Mechanistic insight into the Fe-atom-pairs for breaking the scaling relation in ORR

Dual-atom catalysts (DACs) show great potential for efficiently regulating multiple reaction pathways and well understanding of the fundamental mechanisms, therefore are expected to break the limitations of single-atom catalysts (SACs) in heterogeneous catalysis. Herein, Fe-DAs/NC with Fe2-N6 moieties was successfully synthesized by pyrolysis of nano-confined Fe-ZIF-8, and further employed as alkaline oxygen reduction reaction (ORR) catalyst. We propose that the two adjacent Fe atoms of Fe2-N6 moiety in Fe-DAs/NC can cooperatively bond the O2 molecule via a dual-side adsorption to boost the initial O2 adsorption and O-O dissociation, meanwhile the individual Fe atom in Fe2-N6 moiety with decreased d-band center can further break the energy barrier limit for efficient desorption of the final OH* intermediate.
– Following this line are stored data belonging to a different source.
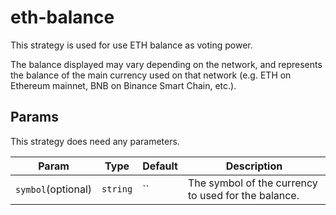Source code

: # eth-balance

This strategy is used for use ETH balance as voting power.

The balance displayed may vary depending on the network, and represents the balance of the main currency used on that network (e.g. ETH on Ethereum mainnet, BNB on Binance Smart Chain, etc.).

## Params

This strategy does need any parameters.

| Param | Type | Default | Description |
| --- | --- | --- | --- |
| `symbol`(optional) | `string` | `` | The symbol of the currency to used for the balance. |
Due to the synergistic effect of Fe2-N6 moiety, the ORR performances of Fe-DAs/NC were fully improved compared to the single-atom Fe-N4 catalyst. Specifically, Fe-DAs/NC displays a large half-wave potential of 0.93 V, fast kinetics, high selectivity, and robust stability. And, Fe-DAs/NC-based Zn-air battery shows superior specific capacity, power density, and cycle stability than the commercial Pt/C. Our findings pave the way for rational design of atomically dispersed catalysts and afford an intensive understanding of the relationship between the structure and catalytic mechanism at the atomic scale.